しかし、良くも悪くも時代の流れとともに、文化の発信、若者の想いを発散させる場という意味合いが薄れてしまいました。夫も寂しさを感じたようで、ただ飲み物や食べ物を提供する場でいいのかという疑問を私に話してくれたんです。そこで空きスペースだったさらさ西陣の2階を「地域の繋がりが生まれる場所」をテーマとした拠点にしようと提案し、運営を引き受けることになりました。

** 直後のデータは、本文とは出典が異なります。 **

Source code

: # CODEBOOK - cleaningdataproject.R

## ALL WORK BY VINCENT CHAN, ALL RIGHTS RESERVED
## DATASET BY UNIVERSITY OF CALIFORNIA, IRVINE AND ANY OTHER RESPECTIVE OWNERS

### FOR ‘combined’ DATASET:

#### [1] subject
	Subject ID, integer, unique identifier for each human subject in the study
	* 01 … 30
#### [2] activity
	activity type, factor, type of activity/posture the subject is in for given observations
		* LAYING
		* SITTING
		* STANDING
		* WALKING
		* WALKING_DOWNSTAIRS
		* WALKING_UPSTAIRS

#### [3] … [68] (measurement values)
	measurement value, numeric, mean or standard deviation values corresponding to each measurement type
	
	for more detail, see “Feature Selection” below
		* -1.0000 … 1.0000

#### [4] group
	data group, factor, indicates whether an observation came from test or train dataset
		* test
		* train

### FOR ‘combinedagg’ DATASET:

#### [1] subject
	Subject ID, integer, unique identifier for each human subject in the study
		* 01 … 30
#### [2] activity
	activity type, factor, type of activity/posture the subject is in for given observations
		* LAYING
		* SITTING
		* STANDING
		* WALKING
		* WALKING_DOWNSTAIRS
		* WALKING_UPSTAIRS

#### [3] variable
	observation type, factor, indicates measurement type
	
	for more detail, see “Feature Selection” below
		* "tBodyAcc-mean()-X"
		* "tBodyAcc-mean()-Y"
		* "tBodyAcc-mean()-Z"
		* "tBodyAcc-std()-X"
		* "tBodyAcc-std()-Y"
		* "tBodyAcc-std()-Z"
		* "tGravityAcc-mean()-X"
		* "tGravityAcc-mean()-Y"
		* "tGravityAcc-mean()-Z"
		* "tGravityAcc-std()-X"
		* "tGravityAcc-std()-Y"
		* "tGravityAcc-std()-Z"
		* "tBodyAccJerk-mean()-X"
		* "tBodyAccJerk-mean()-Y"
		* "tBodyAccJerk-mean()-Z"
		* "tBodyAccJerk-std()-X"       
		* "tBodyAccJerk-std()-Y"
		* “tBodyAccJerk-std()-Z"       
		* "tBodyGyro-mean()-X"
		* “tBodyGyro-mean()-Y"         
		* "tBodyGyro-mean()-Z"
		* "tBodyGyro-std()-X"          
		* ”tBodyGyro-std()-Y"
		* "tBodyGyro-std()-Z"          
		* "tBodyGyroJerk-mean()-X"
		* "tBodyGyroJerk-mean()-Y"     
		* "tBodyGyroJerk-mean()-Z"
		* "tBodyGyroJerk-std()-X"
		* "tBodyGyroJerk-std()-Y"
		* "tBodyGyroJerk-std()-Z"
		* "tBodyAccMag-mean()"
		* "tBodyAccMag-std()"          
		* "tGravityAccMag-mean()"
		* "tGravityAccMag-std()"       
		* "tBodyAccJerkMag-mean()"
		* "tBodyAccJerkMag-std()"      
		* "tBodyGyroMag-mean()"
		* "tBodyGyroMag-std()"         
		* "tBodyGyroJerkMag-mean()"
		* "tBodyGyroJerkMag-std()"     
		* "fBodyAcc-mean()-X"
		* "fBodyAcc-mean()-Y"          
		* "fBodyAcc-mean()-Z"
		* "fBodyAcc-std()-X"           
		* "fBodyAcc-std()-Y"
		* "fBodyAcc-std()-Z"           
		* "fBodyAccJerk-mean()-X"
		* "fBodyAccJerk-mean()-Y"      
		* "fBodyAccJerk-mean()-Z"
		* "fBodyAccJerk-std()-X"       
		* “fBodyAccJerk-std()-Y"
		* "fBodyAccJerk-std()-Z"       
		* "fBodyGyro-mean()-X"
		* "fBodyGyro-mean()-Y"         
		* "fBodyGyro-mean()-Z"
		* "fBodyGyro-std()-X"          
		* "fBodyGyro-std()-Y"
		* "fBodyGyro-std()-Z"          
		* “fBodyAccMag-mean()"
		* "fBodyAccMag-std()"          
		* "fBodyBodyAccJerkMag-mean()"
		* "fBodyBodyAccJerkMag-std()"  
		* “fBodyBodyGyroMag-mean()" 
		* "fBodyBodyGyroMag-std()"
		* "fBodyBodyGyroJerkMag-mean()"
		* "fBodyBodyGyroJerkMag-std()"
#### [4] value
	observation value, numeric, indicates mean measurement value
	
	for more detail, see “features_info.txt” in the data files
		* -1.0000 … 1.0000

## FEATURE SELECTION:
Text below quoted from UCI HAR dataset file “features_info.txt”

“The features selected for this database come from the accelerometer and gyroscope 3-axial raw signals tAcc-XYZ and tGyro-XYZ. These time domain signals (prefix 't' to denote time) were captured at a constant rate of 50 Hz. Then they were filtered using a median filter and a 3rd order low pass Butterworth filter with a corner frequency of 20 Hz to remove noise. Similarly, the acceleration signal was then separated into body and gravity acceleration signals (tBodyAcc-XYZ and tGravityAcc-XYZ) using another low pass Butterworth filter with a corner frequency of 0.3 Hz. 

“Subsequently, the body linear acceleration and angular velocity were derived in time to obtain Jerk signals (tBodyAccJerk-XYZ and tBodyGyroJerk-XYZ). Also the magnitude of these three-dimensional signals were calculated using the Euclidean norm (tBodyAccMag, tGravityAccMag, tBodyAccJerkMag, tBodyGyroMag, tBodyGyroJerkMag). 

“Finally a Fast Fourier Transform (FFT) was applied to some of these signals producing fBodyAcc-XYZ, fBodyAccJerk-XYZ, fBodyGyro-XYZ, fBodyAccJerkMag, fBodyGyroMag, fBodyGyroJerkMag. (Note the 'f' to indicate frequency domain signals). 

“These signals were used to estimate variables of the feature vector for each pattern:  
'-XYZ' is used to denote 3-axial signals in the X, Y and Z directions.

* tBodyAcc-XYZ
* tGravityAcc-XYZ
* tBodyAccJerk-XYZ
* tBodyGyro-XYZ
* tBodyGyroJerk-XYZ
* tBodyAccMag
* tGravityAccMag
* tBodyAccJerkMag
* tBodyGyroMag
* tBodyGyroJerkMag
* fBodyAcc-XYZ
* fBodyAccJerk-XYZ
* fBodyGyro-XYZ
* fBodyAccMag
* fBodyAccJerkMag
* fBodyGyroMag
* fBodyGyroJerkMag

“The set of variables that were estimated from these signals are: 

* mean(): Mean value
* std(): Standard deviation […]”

福冨:さらさ西陣の特徴でもあるマジョリカタイルをモチーフとした編み物教室も開催されていましたよね。訪れる人や建物の特徴をいかしながら、世代や分野を超えて暮らしから関係性を紡ぐことは、共創の第一歩だと考えています。

編み物教室の様子

上京区と北区が混ざり合う、ひらかれた公園

瀬川:僕が船岡山公園に関わるようになったのは、設計事務所の「スタジオモナカ」が京都市の「公民連携 船岡山公園利活用トライアル事業」として2022年4月から船岡山公園での社会実験を開始したことに始まります。スタジオモナカは本社を公園管理事務所の2階に引っ越し、スタッフを常駐させ、定期的な公園内の巡回、ごみ拾い等の公園管理を自主的に行っています。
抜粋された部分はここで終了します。